There seems to have been a lot of hubbub around Karen Joy Fowler's 'We are All Completely Beside Ourselves', even the audiobook is in a queue and the librarian said I could only have it for a week. I used my day off to knit and listen.

SPOILER ALERT
I loved this story. I had not read any spoilers so had no idea what to expect. It is about the complexities of family bonds, but made oh so much more complicated by the presence of another species. It elicits some very profound and mixed emotional responses, because of the nature of anthropomorphism, and how people feel and react to animals that we perceive as being 'almost' human. So in a family that is raising a chimpanzee alongside their infant daughter you can imagine it is not going to be a normal childhood. The story tells a back and forth tale of the various periods of her life and her coming to terms with the disappearance of her 'twin' Fern. To add to the trauma her brother Lowell also disappears as soon as he is able, leaving Rosemary to deal with her parent's silence as best she can. As readers we are left, like Rosemary, trusting at first in the 'gone to a farm' story, and then assuming the worst of her father when she finally learns what became of Fern. 

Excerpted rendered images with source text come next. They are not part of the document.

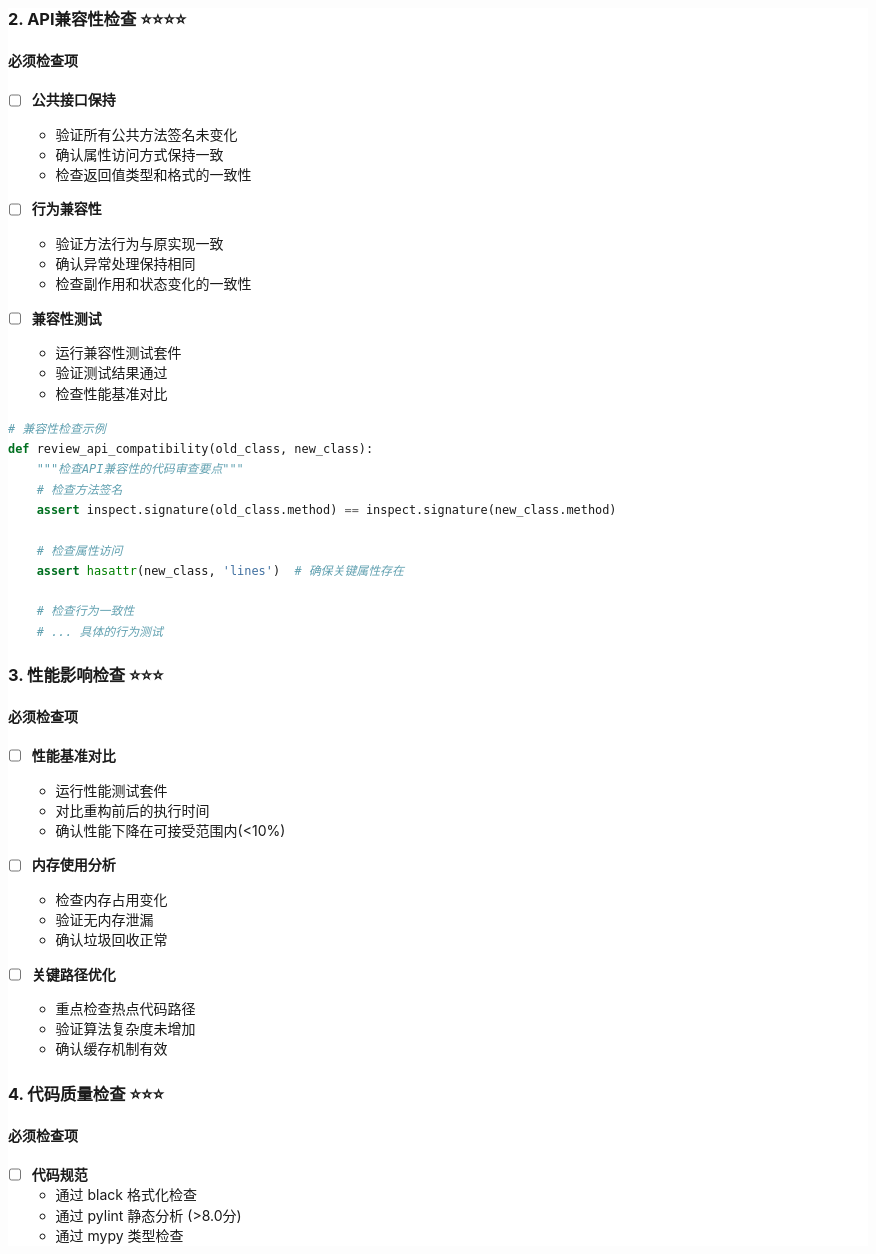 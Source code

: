 ### 2. API兼容性检查 ⭐⭐⭐⭐

#### 必须检查项
- [ ] **公共接口保持**
  - 验证所有公共方法签名未变化
  - 确认属性访问方式保持一致
  - 检查返回值类型和格式的一致性

- [ ] **行为兼容性**
  - 验证方法行为与原实现一致
  - 确认异常处理保持相同
  - 检查副作用和状态变化的一致性

- [ ] **兼容性测试**
  - 运行兼容性测试套件
  - 验证测试结果通过
  - 检查性能基准对比

```python
# 兼容性检查示例
def review_api_compatibility(old_class, new_class):
    """检查API兼容性的代码审查要点"""
    # 检查方法签名
    assert inspect.signature(old_class.method) == inspect.signature(new_class.method)
    
    # 检查属性访问
    assert hasattr(new_class, 'lines')  # 确保关键属性存在
    
    # 检查行为一致性
    # ... 具体的行为测试
```

### 3. 性能影响检查 ⭐⭐⭐

#### 必须检查项
- [ ] **性能基准对比**
  - 运行性能测试套件
  - 对比重构前后的执行时间
  - 确认性能下降在可接受范围内(<10%)

- [ ] **内存使用分析**
  - 检查内存占用变化
  - 验证无内存泄漏
  - 确认垃圾回收正常

- [ ] **关键路径优化**
  - 重点检查热点代码路径
  - 验证算法复杂度未增加
  - 确认缓存机制有效

### 4. 代码质量检查 ⭐⭐⭐

#### 必须检查项
- [ ] **代码规范**
  - 通过 black 格式化检查
  - 通过 pylint 静态分析 (>8.0分)
  - 通过 mypy 类型检查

Science has long been fascinated by the ways in which we are the same as the other apes, and the ways in which we are different. Rosemary's childhood is an experiment in observing the development of the two species side by side, where Fern grows from infancy, learns some sign language and becomes a member of the family, and comes inevitably to think of herself as a human being. When the experiment if brought abruptly to an end the consequences are both traumatic and long term for everyone involved. Having been the centre of much focussed attention for the first five years of her life Rosemary then has to adjust to being just an ordinary kid. She discovers that "kindergarten is all about learning which bits of you are welcome at school and which bits aren't": the other children sense her 'otherness' and name her 'monkey girl', a term that sticks, in her own head as much as anywhere, to define her ongoing relationship with the rest of the human race.

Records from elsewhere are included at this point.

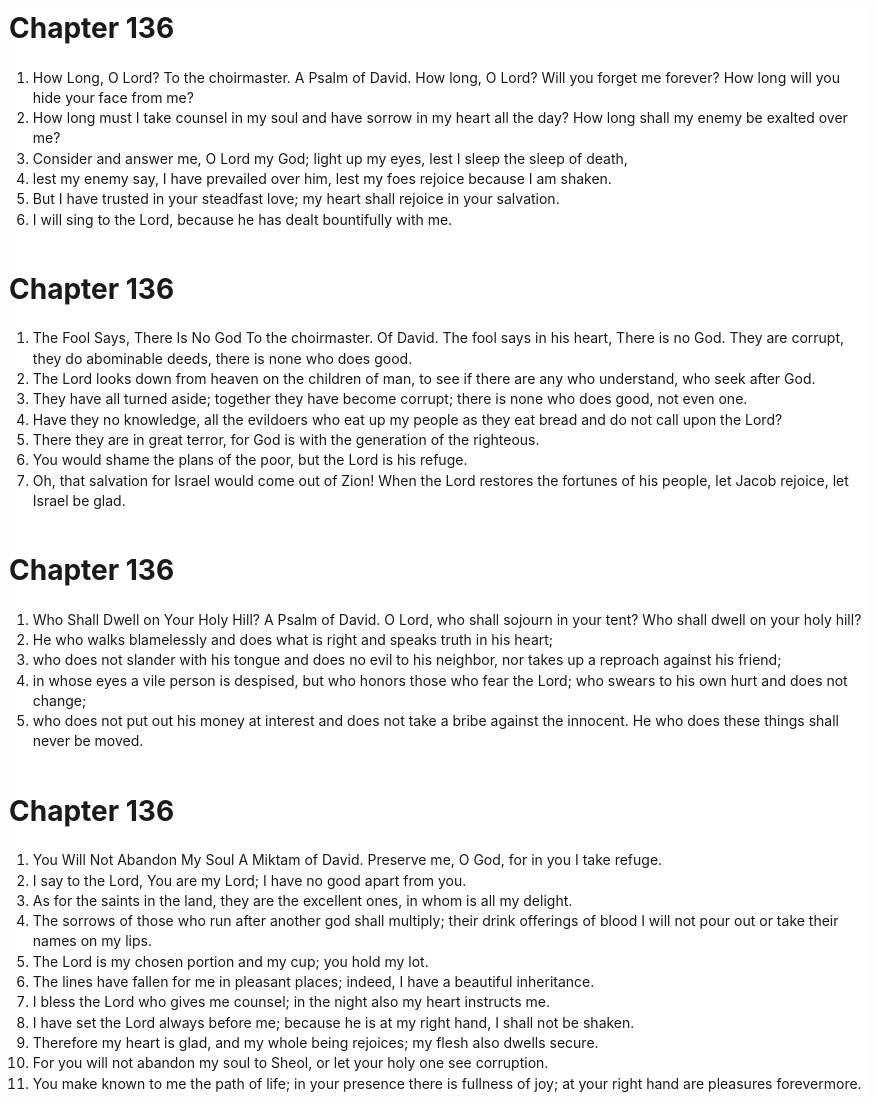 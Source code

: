 # Chapter 136

1. How Long, O Lord? To the choirmaster. A Psalm of David. How long, O Lord? Will you forget me forever? How long will you hide your face from me?
2. How long must I take counsel in my soul and have sorrow in my heart all the day? How long shall my enemy be exalted over me?
3. Consider and answer me, O Lord my God; light up my eyes, lest I sleep the sleep of death,
4. lest my enemy say, I have prevailed over him, lest my foes rejoice because I am shaken.
5. But I have trusted in your steadfast love; my heart shall rejoice in your salvation.
6. I will sing to the Lord, because he has dealt bountifully with me.

# Chapter 136

1. The Fool Says, There Is No God To the choirmaster. Of David. The fool says in his heart, There is no God. They are corrupt, they do abominable deeds, there is none who does good.
2. The Lord looks down from heaven on the children of man, to see if there are any who understand, who seek after God.
3. They have all turned aside; together they have become corrupt; there is none who does good, not even one.
4. Have they no knowledge, all the evildoers who eat up my people as they eat bread and do not call upon the Lord?
5. There they are in great terror, for God is with the generation of the righteous.
6. You would shame the plans of the poor, but the Lord is his refuge.
7. Oh, that salvation for Israel would come out of Zion! When the Lord restores the fortunes of his people, let Jacob rejoice, let Israel be glad.

# Chapter 136

1. Who Shall Dwell on Your Holy Hill? A Psalm of David. O Lord, who shall sojourn in your tent? Who shall dwell on your holy hill?
2. He who walks blamelessly and does what is right and speaks truth in his heart;
3. who does not slander with his tongue and does no evil to his neighbor, nor takes up a reproach against his friend;
4. in whose eyes a vile person is despised, but who honors those who fear the Lord; who swears to his own hurt and does not change;
5. who does not put out his money at interest and does not take a bribe against the innocent. He who does these things shall never be moved.

# Chapter 136

1. You Will Not Abandon My Soul A Miktam of David. Preserve me, O God, for in you I take refuge.
2. I say to the Lord, You are my Lord; I have no good apart from you.
3. As for the saints in the land, they are the excellent ones, in whom is all my delight.
4. The sorrows of those who run after another god shall multiply; their drink offerings of blood I will not pour out or take their names on my lips.
5. The Lord is my chosen portion and my cup; you hold my lot.
6. The lines have fallen for me in pleasant places; indeed, I have a beautiful inheritance.
7. I bless the Lord who gives me counsel; in the night also my heart instructs me.
8. I have set the Lord always before me; because he is at my right hand, I shall not be shaken.
9. Therefore my heart is glad, and my whole being rejoices; my flesh also dwells secure.
10. For you will not abandon my soul to Sheol, or let your holy one see corruption.
11. You make known to me the path of life; in your presence there is fullness of joy; at your right hand are pleasures forevermore.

The book raises far more questions than it ever answers; about the use of such species in human 'experiments', about how different we are, about when humans bond with animals do animals really feel the same thing towards us. I was left slightly disconcerted. A good reaction I felt. If you have to wait in a queue for this book I promise it will be worth it.

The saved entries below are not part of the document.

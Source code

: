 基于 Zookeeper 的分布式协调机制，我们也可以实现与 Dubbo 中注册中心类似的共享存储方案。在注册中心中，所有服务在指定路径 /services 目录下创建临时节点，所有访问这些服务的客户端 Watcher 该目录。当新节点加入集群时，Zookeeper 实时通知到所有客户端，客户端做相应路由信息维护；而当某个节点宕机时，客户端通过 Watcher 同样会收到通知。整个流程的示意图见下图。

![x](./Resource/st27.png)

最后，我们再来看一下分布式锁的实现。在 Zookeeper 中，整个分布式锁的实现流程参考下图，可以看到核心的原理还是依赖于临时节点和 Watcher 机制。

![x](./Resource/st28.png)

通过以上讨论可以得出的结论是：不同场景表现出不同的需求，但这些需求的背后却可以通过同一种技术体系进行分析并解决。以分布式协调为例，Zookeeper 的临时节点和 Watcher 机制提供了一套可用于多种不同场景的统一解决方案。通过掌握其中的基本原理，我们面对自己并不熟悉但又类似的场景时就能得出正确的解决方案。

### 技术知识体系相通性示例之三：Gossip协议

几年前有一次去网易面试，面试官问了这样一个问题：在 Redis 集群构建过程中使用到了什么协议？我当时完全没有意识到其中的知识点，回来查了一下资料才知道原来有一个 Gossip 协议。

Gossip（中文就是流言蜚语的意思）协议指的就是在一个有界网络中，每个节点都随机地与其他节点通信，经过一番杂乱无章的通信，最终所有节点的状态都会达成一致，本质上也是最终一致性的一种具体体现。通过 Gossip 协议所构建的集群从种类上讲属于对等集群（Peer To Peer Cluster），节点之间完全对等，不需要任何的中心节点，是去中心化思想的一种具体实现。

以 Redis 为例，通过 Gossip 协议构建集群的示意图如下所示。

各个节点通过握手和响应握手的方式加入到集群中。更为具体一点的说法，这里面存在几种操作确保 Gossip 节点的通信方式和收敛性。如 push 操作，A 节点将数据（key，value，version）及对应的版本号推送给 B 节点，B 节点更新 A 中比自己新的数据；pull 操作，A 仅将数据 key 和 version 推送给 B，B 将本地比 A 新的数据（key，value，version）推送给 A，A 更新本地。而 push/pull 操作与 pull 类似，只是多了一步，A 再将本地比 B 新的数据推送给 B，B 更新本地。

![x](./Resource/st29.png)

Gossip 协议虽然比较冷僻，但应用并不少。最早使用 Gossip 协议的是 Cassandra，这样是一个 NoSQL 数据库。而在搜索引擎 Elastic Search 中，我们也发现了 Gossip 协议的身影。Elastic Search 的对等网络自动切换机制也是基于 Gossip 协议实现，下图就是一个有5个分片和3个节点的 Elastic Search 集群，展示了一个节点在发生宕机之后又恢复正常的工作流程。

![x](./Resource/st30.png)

"For years I imagined Fern's life as a Tarzan reversal, raised among humans and returned now to her own kind. I liked to think of her bringing sign language to the other apes. I liked to think that maybe she was solving crimes or something. I liked to think we had given her superpowers."

A Month of Letters

They say that the art of letter writing is dead. I can certainly attest to the fact that very few 'real' letters come through the system. Having said that I don't think that e-cards have replaced the traditional birthday greeting, a gif of dancing penguins is just not the same as something that clutters up the kitchen table for a fortnight. In the spirit of increased connectivity (the current buzzword it seems), and also supporting our most valuable postal system, I decided to join in with 'A Month of Letters' that someone posted on the Manchester NaNoWriMo facebook page. The idea is to send something though the post every day during February (excluding Sundays of course, since we no longer collect then ... though our 'Customer Service Point' is open for the collection of parcels, 12-4pm). It doesn't have to be a lengthy missive, it can be a note or just a postcard. The Month of Letters website allows for people to connect and exchange addresses and become temporary penpals, but I think even my limited social sphere will give me enough people to write to over the next month. I wonder if anyone will write back.